All lines with the word "comprehensive" in the material below are required.

================================

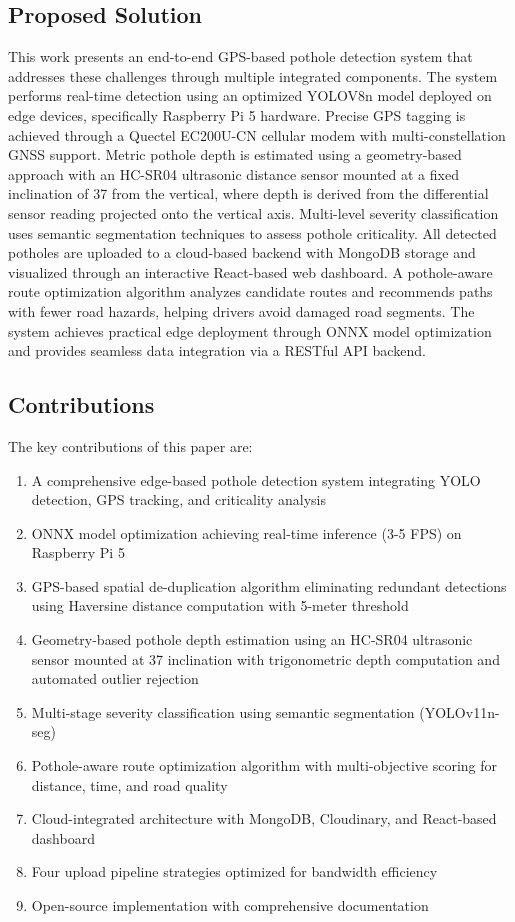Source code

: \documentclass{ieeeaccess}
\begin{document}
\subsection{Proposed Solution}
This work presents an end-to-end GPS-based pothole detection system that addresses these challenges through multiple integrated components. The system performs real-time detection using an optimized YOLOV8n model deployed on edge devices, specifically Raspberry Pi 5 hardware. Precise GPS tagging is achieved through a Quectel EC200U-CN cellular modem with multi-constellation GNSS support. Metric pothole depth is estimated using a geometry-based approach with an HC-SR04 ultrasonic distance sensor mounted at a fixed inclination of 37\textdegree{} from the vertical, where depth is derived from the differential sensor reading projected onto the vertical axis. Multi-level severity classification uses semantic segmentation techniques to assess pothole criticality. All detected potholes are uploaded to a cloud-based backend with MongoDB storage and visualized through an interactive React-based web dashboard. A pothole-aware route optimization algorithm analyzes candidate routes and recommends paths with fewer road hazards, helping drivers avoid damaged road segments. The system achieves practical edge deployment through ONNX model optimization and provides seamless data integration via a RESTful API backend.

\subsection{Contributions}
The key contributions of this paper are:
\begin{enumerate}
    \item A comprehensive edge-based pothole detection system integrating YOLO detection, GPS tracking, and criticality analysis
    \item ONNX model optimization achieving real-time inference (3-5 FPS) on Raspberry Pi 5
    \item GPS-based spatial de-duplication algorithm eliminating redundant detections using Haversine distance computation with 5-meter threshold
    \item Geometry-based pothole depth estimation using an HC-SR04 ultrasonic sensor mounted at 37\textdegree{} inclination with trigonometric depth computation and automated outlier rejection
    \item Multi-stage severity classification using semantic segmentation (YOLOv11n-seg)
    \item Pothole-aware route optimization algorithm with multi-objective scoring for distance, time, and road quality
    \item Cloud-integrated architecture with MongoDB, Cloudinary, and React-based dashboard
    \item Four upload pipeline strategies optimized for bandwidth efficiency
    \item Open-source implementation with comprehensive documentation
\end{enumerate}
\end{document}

================================

*Reply*
    \item A comprehensive edge-based pothole detection system integrating YOLO detection, GPS tracking, and criticality analysis
    \item Open-source implementation with comprehensive documentation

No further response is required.